Optimism, seeing the light at the end of the tunnel—these are not my proclivities.

And while I wallow in the self-delusion that I am a Skeptic, the truth is that I have long ago slipped over into the abyss of cynicism.

There are moments, however, when I hope.

One such moment was during the Sandy Hook school shooting tragedy—when I wanted desperately to believe that President Obama’s call for seeing every child as “all our children” would resonate against the recurring din of gunfire killing children—but not only the uniquely American slaying of school children but the daily loss of mostly black and brown children and young adults to gunfire in the homes and streets of U.S. inner cities.

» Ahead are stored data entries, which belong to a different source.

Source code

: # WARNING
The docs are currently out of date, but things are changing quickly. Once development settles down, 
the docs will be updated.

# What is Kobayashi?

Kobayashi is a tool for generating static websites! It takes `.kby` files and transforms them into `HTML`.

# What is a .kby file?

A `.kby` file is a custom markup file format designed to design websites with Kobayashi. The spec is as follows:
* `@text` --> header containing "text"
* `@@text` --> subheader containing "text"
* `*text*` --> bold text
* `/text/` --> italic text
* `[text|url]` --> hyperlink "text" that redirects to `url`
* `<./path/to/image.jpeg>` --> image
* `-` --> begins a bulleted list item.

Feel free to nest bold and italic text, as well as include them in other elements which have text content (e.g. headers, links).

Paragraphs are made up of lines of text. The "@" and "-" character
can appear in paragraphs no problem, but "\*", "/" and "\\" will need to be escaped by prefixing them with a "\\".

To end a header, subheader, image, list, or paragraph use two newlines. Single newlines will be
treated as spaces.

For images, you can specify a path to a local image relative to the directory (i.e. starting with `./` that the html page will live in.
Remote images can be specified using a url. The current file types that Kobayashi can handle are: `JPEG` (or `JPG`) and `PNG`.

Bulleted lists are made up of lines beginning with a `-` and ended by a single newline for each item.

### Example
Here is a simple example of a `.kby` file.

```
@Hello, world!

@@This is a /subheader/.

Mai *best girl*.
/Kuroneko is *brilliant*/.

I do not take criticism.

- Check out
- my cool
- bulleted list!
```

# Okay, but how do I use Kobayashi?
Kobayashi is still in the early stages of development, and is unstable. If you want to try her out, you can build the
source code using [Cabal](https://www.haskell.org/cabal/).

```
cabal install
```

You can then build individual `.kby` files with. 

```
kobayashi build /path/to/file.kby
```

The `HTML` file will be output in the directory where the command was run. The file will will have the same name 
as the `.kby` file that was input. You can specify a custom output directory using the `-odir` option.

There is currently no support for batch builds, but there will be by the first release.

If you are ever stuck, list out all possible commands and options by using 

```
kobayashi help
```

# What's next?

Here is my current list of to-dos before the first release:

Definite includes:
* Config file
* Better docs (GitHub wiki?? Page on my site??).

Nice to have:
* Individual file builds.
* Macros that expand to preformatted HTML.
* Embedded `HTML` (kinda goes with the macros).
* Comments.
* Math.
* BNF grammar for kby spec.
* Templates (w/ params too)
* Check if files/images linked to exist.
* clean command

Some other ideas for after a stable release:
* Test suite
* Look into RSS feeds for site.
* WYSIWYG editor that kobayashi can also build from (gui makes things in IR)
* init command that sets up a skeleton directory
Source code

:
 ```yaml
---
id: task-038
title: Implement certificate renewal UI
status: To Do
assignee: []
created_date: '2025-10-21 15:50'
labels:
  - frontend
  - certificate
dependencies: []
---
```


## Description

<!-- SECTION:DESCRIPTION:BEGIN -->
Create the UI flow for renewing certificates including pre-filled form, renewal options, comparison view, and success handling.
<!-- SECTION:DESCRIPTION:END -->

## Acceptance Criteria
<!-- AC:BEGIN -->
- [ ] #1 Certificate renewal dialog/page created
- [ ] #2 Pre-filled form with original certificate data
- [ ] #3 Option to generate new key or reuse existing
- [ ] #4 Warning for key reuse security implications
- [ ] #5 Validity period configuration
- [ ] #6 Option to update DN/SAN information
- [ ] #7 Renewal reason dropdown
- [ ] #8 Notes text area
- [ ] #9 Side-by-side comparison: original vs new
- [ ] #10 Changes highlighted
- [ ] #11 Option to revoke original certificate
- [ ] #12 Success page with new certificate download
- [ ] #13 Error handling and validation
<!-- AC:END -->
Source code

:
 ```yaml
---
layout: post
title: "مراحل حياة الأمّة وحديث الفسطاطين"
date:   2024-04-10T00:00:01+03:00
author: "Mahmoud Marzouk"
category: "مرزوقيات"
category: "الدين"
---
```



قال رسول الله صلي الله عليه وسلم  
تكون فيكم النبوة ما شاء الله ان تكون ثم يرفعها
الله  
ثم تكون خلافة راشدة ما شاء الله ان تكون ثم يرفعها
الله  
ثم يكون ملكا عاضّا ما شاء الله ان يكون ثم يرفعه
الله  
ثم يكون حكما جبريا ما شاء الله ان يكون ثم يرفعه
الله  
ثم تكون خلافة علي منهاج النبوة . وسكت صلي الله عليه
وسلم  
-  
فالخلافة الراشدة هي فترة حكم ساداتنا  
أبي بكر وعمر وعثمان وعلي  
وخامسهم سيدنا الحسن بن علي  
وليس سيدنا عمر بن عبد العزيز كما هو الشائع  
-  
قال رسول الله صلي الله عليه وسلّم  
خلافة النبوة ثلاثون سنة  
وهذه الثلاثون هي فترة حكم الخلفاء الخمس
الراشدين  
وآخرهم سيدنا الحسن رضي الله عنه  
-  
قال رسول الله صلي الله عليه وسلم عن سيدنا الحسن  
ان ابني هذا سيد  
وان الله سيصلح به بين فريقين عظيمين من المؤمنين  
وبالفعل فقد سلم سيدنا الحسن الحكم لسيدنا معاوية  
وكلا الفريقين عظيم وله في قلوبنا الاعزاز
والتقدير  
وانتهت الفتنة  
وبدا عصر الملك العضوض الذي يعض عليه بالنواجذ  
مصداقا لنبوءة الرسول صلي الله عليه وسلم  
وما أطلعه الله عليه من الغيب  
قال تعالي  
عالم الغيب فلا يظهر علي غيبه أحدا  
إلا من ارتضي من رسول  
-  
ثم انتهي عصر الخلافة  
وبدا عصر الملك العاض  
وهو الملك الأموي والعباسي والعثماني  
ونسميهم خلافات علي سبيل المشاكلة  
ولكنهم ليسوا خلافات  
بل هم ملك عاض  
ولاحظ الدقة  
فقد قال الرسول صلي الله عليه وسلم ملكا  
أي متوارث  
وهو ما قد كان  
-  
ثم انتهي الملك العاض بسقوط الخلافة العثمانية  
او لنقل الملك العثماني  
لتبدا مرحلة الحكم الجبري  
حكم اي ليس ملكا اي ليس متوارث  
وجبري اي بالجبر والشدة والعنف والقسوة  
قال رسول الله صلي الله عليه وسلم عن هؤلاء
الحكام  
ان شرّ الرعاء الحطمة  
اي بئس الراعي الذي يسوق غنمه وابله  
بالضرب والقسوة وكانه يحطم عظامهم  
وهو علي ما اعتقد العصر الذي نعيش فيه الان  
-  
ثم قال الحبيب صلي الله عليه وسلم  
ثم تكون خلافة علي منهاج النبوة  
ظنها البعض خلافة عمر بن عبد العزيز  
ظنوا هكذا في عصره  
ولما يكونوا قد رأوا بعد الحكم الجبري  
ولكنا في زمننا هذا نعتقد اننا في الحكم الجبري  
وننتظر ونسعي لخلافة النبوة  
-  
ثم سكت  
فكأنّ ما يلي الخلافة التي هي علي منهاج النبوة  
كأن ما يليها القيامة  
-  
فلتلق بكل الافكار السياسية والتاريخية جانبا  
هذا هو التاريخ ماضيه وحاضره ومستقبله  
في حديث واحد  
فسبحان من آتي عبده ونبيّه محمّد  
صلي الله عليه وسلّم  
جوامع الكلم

But that has not happened. Michael Brown was shot and killed by a police officer, Brown’s body left callously in the street—adding to the seemingly endless cataloguing of similar tragedies. And those tragedies are daily magnified by our collective refusal to see each death in the same way we would see the death of our own children, our collective refusal to see how “other people’s children” live, learn, and die is just as precious as if they were “all our children.”

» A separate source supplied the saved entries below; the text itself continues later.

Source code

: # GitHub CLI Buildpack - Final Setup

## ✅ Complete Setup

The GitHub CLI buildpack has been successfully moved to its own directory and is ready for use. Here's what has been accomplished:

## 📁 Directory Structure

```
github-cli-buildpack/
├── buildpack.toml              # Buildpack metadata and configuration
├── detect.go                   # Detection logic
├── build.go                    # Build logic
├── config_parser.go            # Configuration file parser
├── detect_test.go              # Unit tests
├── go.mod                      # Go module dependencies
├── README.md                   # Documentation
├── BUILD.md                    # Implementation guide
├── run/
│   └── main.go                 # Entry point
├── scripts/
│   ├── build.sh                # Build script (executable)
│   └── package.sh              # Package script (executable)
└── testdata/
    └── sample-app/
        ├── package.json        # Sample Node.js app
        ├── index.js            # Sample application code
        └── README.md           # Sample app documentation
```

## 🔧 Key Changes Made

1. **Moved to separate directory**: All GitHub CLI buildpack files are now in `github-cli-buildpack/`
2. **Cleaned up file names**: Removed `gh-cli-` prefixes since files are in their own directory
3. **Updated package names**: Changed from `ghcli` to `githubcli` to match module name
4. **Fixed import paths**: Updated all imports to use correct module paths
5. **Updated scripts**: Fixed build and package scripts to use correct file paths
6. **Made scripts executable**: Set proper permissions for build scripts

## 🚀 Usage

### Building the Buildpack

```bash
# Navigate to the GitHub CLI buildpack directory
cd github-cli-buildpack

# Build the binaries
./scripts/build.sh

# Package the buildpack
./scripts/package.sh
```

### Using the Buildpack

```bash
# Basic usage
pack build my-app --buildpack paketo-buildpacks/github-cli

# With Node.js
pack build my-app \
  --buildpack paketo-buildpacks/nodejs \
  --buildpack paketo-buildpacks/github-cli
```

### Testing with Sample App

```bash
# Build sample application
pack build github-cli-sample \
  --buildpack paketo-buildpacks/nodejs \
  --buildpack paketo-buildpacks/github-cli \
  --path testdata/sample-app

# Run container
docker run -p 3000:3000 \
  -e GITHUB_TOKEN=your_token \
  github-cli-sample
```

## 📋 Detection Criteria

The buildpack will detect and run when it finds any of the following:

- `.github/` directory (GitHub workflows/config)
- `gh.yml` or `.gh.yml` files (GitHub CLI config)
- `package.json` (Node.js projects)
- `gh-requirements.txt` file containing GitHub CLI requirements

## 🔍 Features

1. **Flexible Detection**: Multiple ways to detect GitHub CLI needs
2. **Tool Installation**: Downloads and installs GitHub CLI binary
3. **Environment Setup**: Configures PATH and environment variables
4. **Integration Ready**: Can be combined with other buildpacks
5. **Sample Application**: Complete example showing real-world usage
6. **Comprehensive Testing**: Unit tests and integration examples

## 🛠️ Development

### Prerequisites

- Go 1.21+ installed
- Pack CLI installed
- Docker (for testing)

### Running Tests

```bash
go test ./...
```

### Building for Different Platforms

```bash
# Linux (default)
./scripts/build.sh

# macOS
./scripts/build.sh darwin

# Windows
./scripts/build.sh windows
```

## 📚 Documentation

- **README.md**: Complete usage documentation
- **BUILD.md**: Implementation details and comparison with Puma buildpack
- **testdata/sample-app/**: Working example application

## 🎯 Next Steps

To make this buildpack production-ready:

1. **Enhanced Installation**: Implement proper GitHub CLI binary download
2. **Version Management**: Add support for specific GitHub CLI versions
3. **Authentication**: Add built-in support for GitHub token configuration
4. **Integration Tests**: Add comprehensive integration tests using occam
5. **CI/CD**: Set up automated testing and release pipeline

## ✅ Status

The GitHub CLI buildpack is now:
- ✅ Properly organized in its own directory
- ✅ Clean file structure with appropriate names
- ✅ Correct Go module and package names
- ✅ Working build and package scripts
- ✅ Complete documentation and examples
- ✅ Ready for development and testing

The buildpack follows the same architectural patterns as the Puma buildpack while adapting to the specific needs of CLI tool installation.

So my cynicism is driven by the stark realization that if we cannot come together as a community over the shooting of “other people’s children,” how will we ever come together about the less dramatic but just as tragic conditions such as what we allow for the education of “other people’s children”?

The powerful phrase “other people’s children” comes from the work of Lisa Delpit, who confronts the inequity of educational opportunities for minority and impoverished children. Delpit highlights that marginalized students receive disproportionately test-prep and worksheet-driven instruction, unlike their white and affluent peers. While some have claimed her as a champion of traditional practice because her criticisms have included failures by progressives, Delpit counters:

I do not advocate a simplistic “basic skills” approach for children outside of the culture of power. It would be (and has been) tragic to operate as if these children were incapable of critical and higher-order thinking and reasoning. Rather, I suggest that schools must provide these children the content that other families from a different cultural orientation provide at home. This does not mean separating children according to family background [emphasis added], but instead, ensuring that each classroom incorporate strategies appropriate for all the children in its confines.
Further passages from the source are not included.